Another was article about the retired army major who brought down the shooter saving countless lives. It’s a bittersweet story. He was effective because he is instinctively on guard after multiple combat tours. But he had been struggling to let go of some of that and readjust to civilian life. Now, he said sadly, everyone in the club will also have experienced the trauma of war, including his daughter whose boyfriend was among the dead. Now Chesapeake, Virginia. I keep hearing Dylan, “How many deaths will it take ’til we know that too many people have died?”
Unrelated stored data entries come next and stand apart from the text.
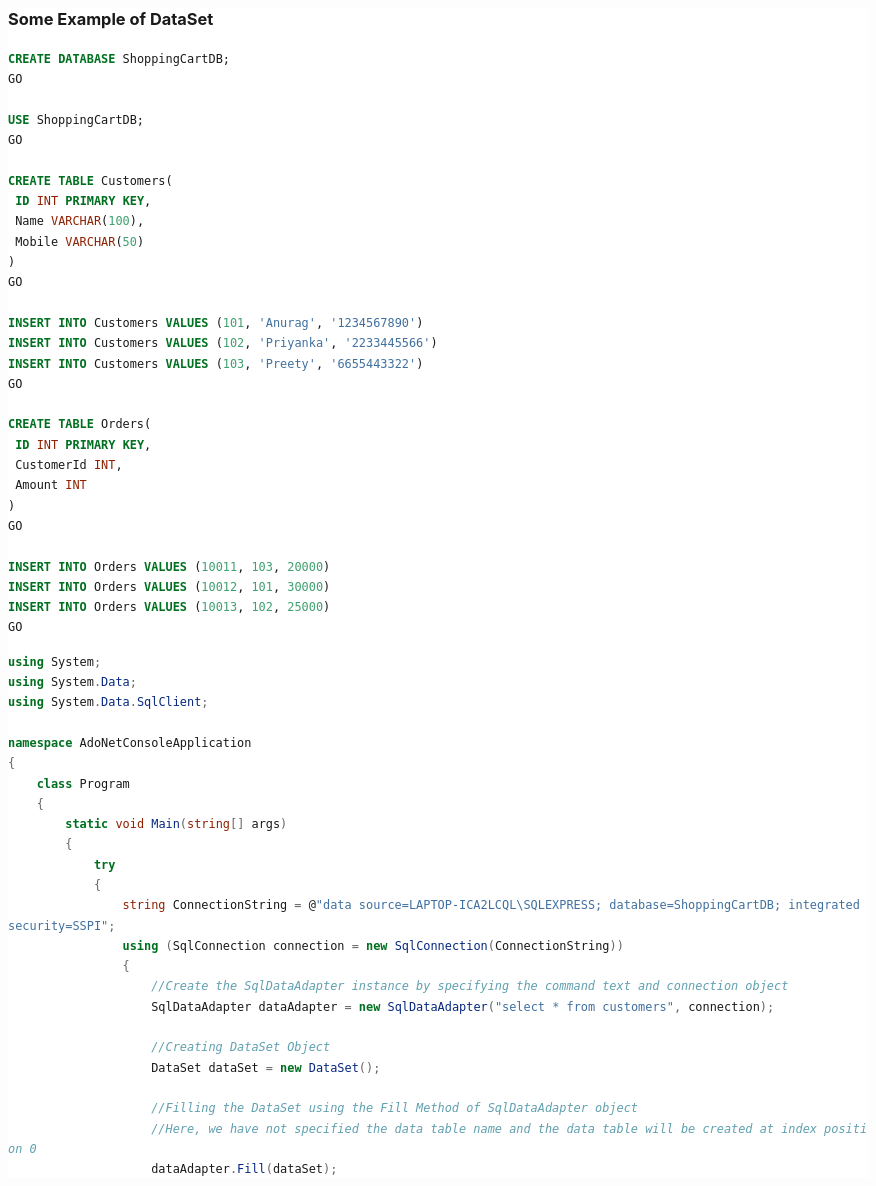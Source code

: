 
### Some Example of DataSet

``` SQL
CREATE DATABASE ShoppingCartDB;
GO

USE ShoppingCartDB;
GO

CREATE TABLE Customers(
 ID INT PRIMARY KEY,
 Name VARCHAR(100),
 Mobile VARCHAR(50)
)
GO

INSERT INTO Customers VALUES (101, 'Anurag', '1234567890')
INSERT INTO Customers VALUES (102, 'Priyanka', '2233445566')
INSERT INTO Customers VALUES (103, 'Preety', '6655443322')
GO

CREATE TABLE Orders(
 ID INT PRIMARY KEY,
 CustomerId INT,
 Amount INT
)
GO

INSERT INTO Orders VALUES (10011, 103, 20000)
INSERT INTO Orders VALUES (10012, 101, 30000)
INSERT INTO Orders VALUES (10013, 102, 25000)
GO
```

```C#
using System;
using System.Data;
using System.Data.SqlClient;

namespace AdoNetConsoleApplication
{
    class Program
    {
        static void Main(string[] args)
        {
            try
            {
                string ConnectionString = @"data source=LAPTOP-ICA2LCQL\SQLEXPRESS; database=ShoppingCartDB; integrated security=SSPI";
                using (SqlConnection connection = new SqlConnection(ConnectionString))
                {
                    //Create the SqlDataAdapter instance by specifying the command text and connection object
                    SqlDataAdapter dataAdapter = new SqlDataAdapter("select * from customers", connection);

                    //Creating DataSet Object
                    DataSet dataSet = new DataSet();

                    //Filling the DataSet using the Fill Method of SqlDataAdapter object
                    //Here, we have not specified the data table name and the data table will be created at index position 0
                    dataAdapter.Fill(dataSet); 

```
Seeing Mexico through rose-tinted lenses? Some of you responded to my “From A Distance, America,” post of earlier this week by suggesting that I might be looking at Mexico through rose-tinted glasses. Fair enough. San Miguel de Allende is, as Linda put, “another bubble.” NYT columnist Bret Stephens, who grew up in Mexico, asked if Mexico would be the next Venezuela?
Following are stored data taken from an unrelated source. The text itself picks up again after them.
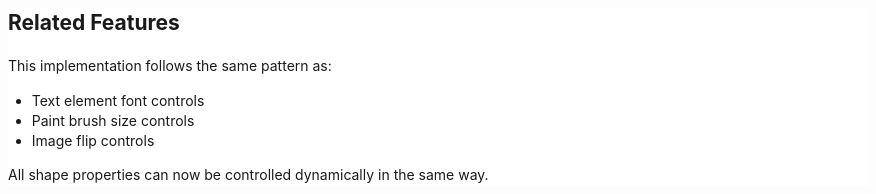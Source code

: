## Related Features

This implementation follows the same pattern as:
- Text element font controls
- Paint brush size controls
- Image flip controls

All shape properties can now be controlled dynamically in the same way.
Stephens focuses on the efforts of the left-wing Mexican President Obrador to undermine democracy here, and also notes that under Obrador a third of the country has been ceded to the dominion of drug cartels with terrible violence and missing people being one consequence.
You may recall me mentioning in the past Whitehead’s idea of the “dance of learning?” It’s a three-step of romance, discipline and generalization. Learning begins with infatuation, romance; if it is to continue, romance must give way to discipline, sticking with it when it’s a slog. Generalization, the capacity to make wider connections based on what you’ve learned, is the pay-off. I’m probably at the romance state with Mexico. Let me enjoy it.
Weighing retirement? A recent episode of “Fresh Air” features the journalist Steve Lopez on his new book, Independence Day: What I’ve Learned About Retirement from Some Who Have Done it and Some Who Never Will.
I’m wondering how I’ll do after my stint here at Community Church, where I (again) plan and lead weekly worship, prepare and preach a sermon each week, and do a bit of pastoral care? Will it be a big adjustment to not being doing all those things, come January? I do enjoy both working on and giving a sermon, and the subsequent dialogue it creates. But I won’t lie, for me it’s hard work. As noted before I never pull old sermons out of “the barrel.” That just never worked for me.
Advent Begins this Sunday. It’s an odd season. We think of it generally as a time of preparing for Christmas, which I suppose it is, but also is not. Advent really focuses more on the Second Coming than the first, in Bethlehem. My sermon this Sunday is titled, “Can We Really Believe in a Second Coming?” I’ll deliver it while surrounded by huge Mexican poinsettias and Christmas trees.
Advent situates believers between advents, between the first coming of Christ and his return in glory in a final consummation. While there is the tension with the rush to Christmas, there’s another side to it, that is to Advent. Often we want to start the Christmas season/ celebration right after Thanksgiving, and have it be a magical time of romance, nostalgia and constant good cheer. But tragedy regularly intervenes, casting a pall, that we find hard to deal with.
Advent, as living between the times, means we live between the already of Christ’s coming and the not-yet of fulfillment and a new creation. We live in a world where the powers of sin and evil continue to rage. Advent does not require us to pretend everything is wonderful, as Christmas in America sometimes seems to ask 0f us (though the actual Christmas story does not).